Exercise requirements:
Find the line with "over a million" in the entries below. Repeat it, every following line, and the line with "to continue to", exactly and with nothing added.

Data section:
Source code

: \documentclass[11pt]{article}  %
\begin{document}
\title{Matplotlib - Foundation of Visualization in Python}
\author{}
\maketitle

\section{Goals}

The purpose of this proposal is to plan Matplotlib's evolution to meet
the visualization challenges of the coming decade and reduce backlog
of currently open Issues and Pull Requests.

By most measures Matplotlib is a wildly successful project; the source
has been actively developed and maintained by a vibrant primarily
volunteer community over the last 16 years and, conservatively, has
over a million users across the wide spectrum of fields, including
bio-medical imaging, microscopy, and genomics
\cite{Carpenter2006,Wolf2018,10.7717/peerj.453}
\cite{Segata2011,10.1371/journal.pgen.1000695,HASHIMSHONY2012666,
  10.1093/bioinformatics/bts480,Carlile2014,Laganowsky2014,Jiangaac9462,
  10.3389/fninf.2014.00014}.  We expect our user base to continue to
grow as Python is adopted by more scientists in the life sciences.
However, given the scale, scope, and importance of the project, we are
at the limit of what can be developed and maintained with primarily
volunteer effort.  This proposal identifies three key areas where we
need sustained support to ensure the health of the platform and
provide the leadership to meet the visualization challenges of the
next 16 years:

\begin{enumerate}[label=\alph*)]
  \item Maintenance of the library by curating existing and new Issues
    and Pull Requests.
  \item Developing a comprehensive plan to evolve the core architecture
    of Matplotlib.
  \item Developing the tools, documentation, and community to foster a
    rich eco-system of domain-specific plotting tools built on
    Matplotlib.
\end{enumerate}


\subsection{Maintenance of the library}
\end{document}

---

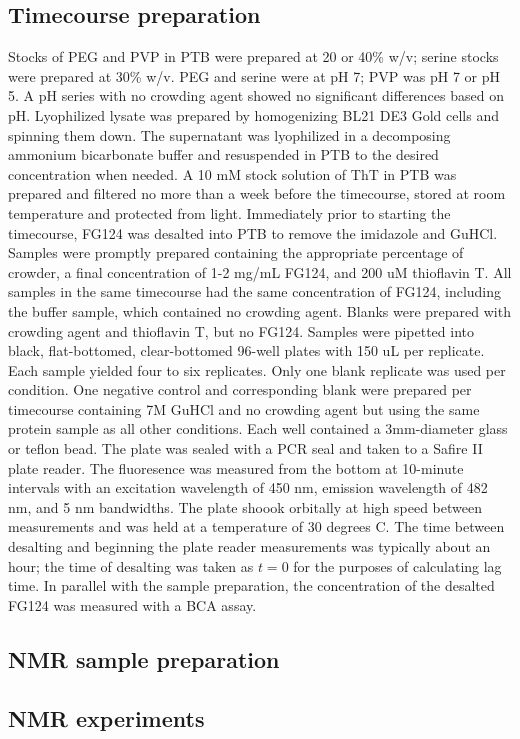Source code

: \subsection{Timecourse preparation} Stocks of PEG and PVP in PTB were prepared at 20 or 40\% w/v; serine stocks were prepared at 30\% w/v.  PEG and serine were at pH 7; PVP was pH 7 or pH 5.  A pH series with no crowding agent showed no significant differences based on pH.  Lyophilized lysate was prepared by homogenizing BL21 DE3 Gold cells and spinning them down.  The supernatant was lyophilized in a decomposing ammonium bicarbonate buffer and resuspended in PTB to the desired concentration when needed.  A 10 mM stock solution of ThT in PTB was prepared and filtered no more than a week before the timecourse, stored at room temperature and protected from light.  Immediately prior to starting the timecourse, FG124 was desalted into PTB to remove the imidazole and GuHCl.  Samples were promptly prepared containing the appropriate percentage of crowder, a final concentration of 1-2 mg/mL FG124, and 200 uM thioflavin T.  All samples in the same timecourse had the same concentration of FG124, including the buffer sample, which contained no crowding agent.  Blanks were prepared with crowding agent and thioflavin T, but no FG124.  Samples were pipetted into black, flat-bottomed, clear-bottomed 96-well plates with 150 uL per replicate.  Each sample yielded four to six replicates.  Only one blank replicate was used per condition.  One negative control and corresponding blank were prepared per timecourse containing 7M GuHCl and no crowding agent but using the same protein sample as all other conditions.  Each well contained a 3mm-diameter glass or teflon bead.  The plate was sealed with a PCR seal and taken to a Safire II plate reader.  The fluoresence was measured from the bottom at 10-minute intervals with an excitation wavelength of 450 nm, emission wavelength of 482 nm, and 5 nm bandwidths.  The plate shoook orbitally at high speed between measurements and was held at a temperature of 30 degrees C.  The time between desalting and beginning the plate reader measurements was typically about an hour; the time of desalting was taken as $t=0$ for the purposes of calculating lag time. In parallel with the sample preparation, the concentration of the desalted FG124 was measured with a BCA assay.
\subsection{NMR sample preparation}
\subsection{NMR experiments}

Your solution:
over a million users across the wide spectrum of fields, including
bio-medical imaging, microscopy, and genomics
\cite{Carpenter2006,Wolf2018,10.7717/peerj.453}
\cite{Segata2011,10.1371/journal.pgen.1000695,HASHIMSHONY2012666,
  10.1093/bioinformatics/bts480,Carlile2014,Laganowsky2014,Jiangaac9462,
  10.3389/fninf.2014.00014}.  We expect our user base to continue to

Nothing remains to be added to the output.